## [Records]
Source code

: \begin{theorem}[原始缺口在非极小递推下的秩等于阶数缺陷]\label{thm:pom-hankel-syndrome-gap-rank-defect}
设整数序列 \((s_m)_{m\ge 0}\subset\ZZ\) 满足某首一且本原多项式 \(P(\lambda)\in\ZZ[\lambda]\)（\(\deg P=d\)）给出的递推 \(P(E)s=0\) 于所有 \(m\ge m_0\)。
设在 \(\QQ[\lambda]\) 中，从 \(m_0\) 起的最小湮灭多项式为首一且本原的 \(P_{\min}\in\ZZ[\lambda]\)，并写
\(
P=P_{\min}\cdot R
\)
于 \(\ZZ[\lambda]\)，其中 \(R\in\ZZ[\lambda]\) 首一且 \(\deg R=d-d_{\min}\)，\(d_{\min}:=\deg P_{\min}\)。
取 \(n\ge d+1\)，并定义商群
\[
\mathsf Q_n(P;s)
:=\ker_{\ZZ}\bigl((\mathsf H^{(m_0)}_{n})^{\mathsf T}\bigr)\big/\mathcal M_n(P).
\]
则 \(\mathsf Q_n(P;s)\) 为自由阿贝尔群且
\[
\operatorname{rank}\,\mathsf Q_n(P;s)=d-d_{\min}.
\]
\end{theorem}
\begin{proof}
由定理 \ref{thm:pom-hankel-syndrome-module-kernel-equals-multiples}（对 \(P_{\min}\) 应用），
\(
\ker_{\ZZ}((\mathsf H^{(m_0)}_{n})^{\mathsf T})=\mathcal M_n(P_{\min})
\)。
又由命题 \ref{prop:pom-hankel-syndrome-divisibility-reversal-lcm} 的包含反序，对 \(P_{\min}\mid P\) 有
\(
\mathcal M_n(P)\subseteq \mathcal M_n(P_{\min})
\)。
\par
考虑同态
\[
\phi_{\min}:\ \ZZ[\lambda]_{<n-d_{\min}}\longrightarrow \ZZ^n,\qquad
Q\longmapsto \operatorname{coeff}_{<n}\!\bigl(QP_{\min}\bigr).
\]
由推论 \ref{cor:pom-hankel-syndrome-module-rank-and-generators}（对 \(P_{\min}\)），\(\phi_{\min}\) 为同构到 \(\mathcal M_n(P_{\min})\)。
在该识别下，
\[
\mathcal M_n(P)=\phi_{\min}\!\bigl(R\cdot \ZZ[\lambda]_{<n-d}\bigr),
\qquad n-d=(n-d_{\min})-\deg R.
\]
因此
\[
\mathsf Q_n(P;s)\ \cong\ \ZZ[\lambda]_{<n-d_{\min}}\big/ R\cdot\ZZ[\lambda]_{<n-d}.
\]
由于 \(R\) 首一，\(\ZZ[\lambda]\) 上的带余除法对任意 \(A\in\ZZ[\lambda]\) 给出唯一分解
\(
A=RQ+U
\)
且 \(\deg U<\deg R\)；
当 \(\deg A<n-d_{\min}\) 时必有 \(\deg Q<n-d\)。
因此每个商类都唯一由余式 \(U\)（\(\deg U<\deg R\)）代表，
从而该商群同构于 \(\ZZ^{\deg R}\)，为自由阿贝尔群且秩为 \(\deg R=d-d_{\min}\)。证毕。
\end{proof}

## [Exercise description]
When you reach the end of the data above, set it all down again unchanged.

## [Answer space]
Source code

: \begin{theorem}[原始缺口在非极小递推下的秩等于阶数缺陷]\label{thm:pom-hankel-syndrome-gap-rank-defect}
设整数序列 \((s_m)_{m\ge 0}\subset\ZZ\) 满足某首一且本原多项式 \(P(\lambda)\in\ZZ[\lambda]\)（\(\deg P=d\)）给出的递推 \(P(E)s=0\) 于所有 \(m\ge m_0\)。
设在 \(\QQ[\lambda]\) 中，从 \(m_0\) 起的最小湮灭多项式为首一且本原的 \(P_{\min}\in\ZZ[\lambda]\)，并写
\(
P=P_{\min}\cdot R
\)
于 \(\ZZ[\lambda]\)，其中 \(R\in\ZZ[\lambda]\) 首一且 \(\deg R=d-d_{\min}\)，\(d_{\min}:=\deg P_{\min}\)。
取 \(n\ge d+1\)，并定义商群
\[
\mathsf Q_n(P;s)
:=\ker_{\ZZ}\bigl((\mathsf H^{(m_0)}_{n})^{\mathsf T}\bigr)\big/\mathcal M_n(P).
\]
则 \(\mathsf Q_n(P;s)\) 为自由阿贝尔群且
\[
\operatorname{rank}\,\mathsf Q_n(P;s)=d-d_{\min}.
\]
\end{theorem}
\begin{proof}
由定理 \ref{thm:pom-hankel-syndrome-module-kernel-equals-multiples}（对 \(P_{\min}\) 应用），
\(
\ker_{\ZZ}((\mathsf H^{(m_0)}_{n})^{\mathsf T})=\mathcal M_n(P_{\min})
\)。
又由命题 \ref{prop:pom-hankel-syndrome-divisibility-reversal-lcm} 的包含反序，对 \(P_{\min}\mid P\) 有
\(
\mathcal M_n(P)\subseteq \mathcal M_n(P_{\min})
\)。
\par
考虑同态
\[
\phi_{\min}:\ \ZZ[\lambda]_{<n-d_{\min}}\longrightarrow \ZZ^n,\qquad
Q\longmapsto \operatorname{coeff}_{<n}\!\bigl(QP_{\min}\bigr).
\]
由推论 \ref{cor:pom-hankel-syndrome-module-rank-and-generators}（对 \(P_{\min}\)），\(\phi_{\min}\) 为同构到 \(\mathcal M_n(P_{\min})\)。
在该识别下，
\[
\mathcal M_n(P)=\phi_{\min}\!\bigl(R\cdot \ZZ[\lambda]_{<n-d}\bigr),
\qquad n-d=(n-d_{\min})-\deg R.
\]
因此
\[
\mathsf Q_n(P;s)\ \cong\ \ZZ[\lambda]_{<n-d_{\min}}\big/ R\cdot\ZZ[\lambda]_{<n-d}.
\]
由于 \(R\) 首一，\(\ZZ[\lambda]\) 上的带余除法对任意 \(A\in\ZZ[\lambda]\) 给出唯一分解
\(
A=RQ+U
\)
且 \(\deg U<\deg R\)；
当 \(\deg A<n-d_{\min}\) 时必有 \(\deg Q<n-d\)。
因此每个商类都唯一由余式 \(U\)（\(\deg U<\deg R\)）代表，
从而该商群同构于 \(\ZZ^{\deg R}\)，为自由阿贝尔群且秩为 \(\deg R=d-d_{\min}\)。证毕。
\end{proof}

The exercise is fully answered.